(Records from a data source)
▬▬▬▬▬▬

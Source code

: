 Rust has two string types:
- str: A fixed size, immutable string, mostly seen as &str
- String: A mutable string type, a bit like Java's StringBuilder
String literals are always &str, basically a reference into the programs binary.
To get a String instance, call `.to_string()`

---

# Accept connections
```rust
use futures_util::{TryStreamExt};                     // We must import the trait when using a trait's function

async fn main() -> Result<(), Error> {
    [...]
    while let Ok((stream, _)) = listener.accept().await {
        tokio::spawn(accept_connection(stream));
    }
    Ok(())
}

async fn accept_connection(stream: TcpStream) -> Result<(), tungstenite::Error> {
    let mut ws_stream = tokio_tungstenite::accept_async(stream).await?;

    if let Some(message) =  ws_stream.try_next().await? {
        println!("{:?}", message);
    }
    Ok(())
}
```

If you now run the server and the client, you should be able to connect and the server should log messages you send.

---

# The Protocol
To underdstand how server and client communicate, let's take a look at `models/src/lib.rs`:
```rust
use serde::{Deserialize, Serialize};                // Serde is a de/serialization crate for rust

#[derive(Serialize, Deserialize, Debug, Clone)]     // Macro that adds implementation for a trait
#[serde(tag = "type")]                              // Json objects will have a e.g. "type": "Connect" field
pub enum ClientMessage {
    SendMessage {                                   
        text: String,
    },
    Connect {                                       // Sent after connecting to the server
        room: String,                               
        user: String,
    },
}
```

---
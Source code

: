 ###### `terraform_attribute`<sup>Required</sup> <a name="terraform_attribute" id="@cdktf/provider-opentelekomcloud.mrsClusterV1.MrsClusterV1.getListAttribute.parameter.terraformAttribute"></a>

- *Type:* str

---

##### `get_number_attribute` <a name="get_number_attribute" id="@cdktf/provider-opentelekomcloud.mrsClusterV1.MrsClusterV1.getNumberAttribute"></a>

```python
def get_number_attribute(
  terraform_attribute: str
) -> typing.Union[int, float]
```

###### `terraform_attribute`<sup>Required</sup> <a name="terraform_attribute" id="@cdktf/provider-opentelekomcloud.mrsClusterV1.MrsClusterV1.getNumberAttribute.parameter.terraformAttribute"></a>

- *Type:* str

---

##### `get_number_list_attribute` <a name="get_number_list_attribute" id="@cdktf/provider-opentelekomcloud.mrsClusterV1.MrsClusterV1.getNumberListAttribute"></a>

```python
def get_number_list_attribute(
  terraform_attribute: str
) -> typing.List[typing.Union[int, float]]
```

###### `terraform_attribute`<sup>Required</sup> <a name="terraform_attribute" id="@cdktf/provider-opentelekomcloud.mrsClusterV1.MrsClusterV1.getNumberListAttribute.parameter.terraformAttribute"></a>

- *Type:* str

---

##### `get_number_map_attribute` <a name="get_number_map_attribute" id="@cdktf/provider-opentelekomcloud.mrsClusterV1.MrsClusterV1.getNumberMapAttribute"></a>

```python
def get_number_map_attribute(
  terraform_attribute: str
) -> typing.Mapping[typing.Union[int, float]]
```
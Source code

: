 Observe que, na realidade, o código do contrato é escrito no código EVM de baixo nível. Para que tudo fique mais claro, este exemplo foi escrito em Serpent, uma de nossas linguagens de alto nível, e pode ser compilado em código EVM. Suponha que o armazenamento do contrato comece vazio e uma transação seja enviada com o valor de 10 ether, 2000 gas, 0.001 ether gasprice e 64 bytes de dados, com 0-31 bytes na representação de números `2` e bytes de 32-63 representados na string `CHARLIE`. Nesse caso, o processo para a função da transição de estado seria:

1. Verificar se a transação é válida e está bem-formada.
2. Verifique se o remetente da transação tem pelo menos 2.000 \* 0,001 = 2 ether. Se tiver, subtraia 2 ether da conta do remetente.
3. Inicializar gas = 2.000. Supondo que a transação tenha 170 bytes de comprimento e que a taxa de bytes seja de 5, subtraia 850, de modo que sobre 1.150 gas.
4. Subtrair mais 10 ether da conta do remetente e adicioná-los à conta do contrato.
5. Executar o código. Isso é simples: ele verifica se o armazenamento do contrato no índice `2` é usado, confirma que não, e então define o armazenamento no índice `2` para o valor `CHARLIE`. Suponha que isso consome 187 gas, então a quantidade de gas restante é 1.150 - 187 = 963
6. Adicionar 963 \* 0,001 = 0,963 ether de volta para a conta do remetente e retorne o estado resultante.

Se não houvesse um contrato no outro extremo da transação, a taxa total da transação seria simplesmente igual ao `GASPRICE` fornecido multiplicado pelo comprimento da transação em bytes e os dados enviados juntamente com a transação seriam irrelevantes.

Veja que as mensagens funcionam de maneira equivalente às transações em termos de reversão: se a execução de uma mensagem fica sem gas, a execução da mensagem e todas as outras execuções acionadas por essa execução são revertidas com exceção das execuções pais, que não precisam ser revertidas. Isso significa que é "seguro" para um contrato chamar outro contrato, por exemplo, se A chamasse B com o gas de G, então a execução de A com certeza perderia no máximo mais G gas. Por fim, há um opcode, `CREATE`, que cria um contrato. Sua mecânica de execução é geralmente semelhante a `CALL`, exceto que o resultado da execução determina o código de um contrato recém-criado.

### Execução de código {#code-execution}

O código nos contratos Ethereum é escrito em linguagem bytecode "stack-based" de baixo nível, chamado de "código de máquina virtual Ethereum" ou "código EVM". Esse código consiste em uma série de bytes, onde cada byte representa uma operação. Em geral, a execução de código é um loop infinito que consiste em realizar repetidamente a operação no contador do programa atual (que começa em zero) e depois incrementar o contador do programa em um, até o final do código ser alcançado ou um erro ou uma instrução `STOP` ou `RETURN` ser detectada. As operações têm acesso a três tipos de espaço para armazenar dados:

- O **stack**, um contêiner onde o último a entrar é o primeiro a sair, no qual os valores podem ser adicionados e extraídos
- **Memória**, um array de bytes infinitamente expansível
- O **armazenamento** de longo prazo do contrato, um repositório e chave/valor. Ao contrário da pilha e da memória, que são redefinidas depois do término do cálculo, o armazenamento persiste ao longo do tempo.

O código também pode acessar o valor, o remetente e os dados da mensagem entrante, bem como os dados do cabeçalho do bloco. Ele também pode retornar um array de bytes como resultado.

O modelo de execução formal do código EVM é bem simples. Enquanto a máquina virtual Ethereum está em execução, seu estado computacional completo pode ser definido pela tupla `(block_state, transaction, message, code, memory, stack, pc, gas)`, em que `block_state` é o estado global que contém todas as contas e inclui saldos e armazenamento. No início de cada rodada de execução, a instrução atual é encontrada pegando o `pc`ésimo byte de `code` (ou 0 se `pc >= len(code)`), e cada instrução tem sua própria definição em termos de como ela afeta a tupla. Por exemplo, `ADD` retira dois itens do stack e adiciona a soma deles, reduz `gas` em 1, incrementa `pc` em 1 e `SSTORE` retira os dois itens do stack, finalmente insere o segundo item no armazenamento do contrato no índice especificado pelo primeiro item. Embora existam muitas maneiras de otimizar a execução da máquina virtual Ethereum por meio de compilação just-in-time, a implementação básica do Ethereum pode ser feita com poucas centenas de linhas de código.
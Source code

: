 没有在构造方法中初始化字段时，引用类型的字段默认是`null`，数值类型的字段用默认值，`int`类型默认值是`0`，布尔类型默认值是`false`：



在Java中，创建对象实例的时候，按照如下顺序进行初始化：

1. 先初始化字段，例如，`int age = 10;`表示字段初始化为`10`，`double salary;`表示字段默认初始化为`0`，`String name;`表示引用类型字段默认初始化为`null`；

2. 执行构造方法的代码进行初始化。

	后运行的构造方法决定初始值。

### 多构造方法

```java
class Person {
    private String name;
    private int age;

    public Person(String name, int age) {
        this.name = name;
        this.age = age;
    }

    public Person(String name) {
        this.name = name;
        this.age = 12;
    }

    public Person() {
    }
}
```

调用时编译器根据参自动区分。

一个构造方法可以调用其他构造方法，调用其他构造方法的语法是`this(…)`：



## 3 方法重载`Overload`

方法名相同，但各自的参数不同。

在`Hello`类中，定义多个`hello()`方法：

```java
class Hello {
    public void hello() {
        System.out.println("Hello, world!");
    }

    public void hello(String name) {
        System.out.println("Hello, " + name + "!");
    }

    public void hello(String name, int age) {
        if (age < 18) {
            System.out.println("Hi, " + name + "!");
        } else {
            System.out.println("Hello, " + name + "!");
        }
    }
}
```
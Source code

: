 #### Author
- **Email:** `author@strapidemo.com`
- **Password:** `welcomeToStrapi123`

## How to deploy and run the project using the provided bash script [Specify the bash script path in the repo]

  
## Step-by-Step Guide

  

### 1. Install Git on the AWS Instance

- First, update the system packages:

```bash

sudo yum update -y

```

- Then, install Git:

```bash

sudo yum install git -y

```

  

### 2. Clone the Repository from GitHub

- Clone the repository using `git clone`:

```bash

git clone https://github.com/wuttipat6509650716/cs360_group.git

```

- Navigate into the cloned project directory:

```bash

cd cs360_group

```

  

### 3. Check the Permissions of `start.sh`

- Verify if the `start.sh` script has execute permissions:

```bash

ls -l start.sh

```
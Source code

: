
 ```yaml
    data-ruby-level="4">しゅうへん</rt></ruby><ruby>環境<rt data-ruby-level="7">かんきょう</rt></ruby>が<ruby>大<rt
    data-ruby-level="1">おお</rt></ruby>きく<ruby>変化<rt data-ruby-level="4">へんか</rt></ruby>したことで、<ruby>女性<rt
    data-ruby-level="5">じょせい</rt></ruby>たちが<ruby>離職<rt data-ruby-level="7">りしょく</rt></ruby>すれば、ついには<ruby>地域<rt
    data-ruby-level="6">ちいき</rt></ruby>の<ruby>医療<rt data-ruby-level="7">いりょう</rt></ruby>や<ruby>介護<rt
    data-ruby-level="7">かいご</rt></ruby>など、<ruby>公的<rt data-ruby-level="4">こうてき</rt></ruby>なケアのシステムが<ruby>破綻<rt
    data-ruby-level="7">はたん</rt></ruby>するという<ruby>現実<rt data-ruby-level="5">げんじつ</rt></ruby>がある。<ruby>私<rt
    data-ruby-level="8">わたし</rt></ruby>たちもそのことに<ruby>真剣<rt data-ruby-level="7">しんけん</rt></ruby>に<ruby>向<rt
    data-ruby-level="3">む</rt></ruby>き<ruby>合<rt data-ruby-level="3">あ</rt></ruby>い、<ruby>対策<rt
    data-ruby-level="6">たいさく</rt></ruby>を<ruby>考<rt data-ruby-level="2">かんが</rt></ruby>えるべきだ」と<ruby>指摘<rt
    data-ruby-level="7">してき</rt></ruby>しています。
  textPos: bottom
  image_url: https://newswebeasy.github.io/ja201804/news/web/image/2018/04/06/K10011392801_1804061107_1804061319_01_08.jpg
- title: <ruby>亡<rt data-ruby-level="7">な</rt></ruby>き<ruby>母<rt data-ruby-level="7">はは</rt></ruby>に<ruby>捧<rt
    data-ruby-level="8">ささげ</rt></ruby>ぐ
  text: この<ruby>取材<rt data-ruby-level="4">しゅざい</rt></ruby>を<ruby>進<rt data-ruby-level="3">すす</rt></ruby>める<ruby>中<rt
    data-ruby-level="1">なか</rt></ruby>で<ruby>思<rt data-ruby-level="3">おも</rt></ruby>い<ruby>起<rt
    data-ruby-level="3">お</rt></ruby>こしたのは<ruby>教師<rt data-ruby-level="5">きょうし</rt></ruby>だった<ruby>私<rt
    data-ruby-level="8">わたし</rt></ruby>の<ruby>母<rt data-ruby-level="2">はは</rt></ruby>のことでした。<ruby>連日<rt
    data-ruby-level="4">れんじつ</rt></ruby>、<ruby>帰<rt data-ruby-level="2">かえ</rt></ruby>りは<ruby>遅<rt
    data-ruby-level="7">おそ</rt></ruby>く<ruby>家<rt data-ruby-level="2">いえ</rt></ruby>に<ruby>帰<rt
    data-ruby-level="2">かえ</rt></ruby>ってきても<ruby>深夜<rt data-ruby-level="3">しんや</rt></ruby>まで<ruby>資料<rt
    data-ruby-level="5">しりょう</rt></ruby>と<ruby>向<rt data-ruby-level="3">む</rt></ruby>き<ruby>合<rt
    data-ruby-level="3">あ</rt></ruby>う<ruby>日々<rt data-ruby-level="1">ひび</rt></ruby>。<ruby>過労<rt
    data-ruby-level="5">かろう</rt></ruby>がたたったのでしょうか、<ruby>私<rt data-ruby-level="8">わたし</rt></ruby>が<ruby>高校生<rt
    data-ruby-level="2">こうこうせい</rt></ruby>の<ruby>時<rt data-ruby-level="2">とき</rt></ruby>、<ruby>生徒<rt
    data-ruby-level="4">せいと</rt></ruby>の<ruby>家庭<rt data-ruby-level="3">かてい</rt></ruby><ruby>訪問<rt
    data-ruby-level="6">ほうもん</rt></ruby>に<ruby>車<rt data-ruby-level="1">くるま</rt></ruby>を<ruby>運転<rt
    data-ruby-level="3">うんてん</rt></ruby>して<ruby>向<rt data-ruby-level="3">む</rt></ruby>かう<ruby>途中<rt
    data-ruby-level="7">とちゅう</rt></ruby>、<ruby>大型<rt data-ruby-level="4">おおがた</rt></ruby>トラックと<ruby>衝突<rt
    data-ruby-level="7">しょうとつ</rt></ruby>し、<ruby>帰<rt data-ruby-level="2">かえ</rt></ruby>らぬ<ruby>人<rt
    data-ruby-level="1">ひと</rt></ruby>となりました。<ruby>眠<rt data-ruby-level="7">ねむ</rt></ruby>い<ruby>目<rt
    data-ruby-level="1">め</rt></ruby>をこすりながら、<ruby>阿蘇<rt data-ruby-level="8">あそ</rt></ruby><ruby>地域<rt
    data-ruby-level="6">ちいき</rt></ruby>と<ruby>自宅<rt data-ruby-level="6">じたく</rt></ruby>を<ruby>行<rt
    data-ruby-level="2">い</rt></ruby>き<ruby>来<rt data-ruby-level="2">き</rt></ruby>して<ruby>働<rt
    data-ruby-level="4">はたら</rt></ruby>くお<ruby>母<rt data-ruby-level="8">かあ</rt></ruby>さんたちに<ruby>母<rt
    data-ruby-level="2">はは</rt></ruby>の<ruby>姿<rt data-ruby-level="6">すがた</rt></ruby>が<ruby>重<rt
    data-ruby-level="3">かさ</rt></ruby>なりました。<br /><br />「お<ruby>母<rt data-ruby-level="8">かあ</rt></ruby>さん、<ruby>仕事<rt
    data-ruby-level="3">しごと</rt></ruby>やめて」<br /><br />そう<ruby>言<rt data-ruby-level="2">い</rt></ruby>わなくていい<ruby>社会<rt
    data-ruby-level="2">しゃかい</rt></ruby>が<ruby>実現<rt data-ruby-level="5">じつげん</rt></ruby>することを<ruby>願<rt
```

▬▬▬▬▬▬

Starting at the top of the data above, repeat every line exactly until the line containing "# The Protocol" has been given, then stop.

Source code

: Rust has two string types:
- str: A fixed size, immutable string, mostly seen as &str
- String: A mutable string type, a bit like Java's StringBuilder
String literals are always &str, basically a reference into the programs binary.
To get a String instance, call `.to_string()`

---

# Accept connections
```rust
use futures_util::{TryStreamExt};                     // We must import the trait when using a trait's function

async fn main() -> Result<(), Error> {
    [...]
    while let Ok((stream, _)) = listener.accept().await {
        tokio::spawn(accept_connection(stream));
    }
    Ok(())
}

async fn accept_connection(stream: TcpStream) -> Result<(), tungstenite::Error> {
    let mut ws_stream = tokio_tungstenite::accept_async(stream).await?;

    if let Some(message) =  ws_stream.try_next().await? {
        println!("{:?}", message);
    }
    Ok(())
}
```

If you now run the server and the client, you should be able to connect and the server should log messages you send.

---

# The Protocol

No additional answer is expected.